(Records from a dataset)

::::

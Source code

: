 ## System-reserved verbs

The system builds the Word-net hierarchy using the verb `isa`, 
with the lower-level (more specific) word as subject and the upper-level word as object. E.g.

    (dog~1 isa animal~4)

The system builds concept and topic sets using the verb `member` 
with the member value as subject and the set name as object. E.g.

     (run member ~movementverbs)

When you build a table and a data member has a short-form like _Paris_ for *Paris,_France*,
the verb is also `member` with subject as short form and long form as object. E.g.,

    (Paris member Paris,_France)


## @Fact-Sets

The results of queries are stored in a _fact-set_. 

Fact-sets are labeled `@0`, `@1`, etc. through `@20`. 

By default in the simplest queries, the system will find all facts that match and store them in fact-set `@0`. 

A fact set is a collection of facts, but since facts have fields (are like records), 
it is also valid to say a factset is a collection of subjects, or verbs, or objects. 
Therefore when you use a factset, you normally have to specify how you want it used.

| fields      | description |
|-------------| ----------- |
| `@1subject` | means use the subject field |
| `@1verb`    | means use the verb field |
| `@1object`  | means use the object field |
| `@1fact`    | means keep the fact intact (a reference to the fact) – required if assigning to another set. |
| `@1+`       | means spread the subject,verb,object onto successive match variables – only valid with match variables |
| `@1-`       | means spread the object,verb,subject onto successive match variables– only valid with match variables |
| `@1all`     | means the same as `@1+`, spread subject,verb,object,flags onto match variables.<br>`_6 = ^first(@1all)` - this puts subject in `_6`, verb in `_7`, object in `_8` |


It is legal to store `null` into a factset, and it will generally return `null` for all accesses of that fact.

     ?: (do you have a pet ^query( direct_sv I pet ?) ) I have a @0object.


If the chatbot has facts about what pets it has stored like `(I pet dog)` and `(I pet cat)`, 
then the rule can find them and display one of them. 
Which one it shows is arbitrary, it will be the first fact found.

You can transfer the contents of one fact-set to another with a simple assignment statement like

::::

WHAT IS EXPECTED -
Look above for the line with "verb field |" and the line with "variables– only valid with match variables |", and reproduce exactly those two lines plus every line between, nothing more.

OUTPUT OF THE TASK -
| `@1verb`    | means use the verb field |
| `@1object`  | means use the object field |
| `@1fact`    | means keep the fact intact (a reference to the fact) – required if assigning to another set. |
| `@1+`       | means spread the subject,verb,object onto successive match variables – only valid with match variables |
| `@1-`       | means spread the object,verb,subject onto successive match variables– only valid with match variables |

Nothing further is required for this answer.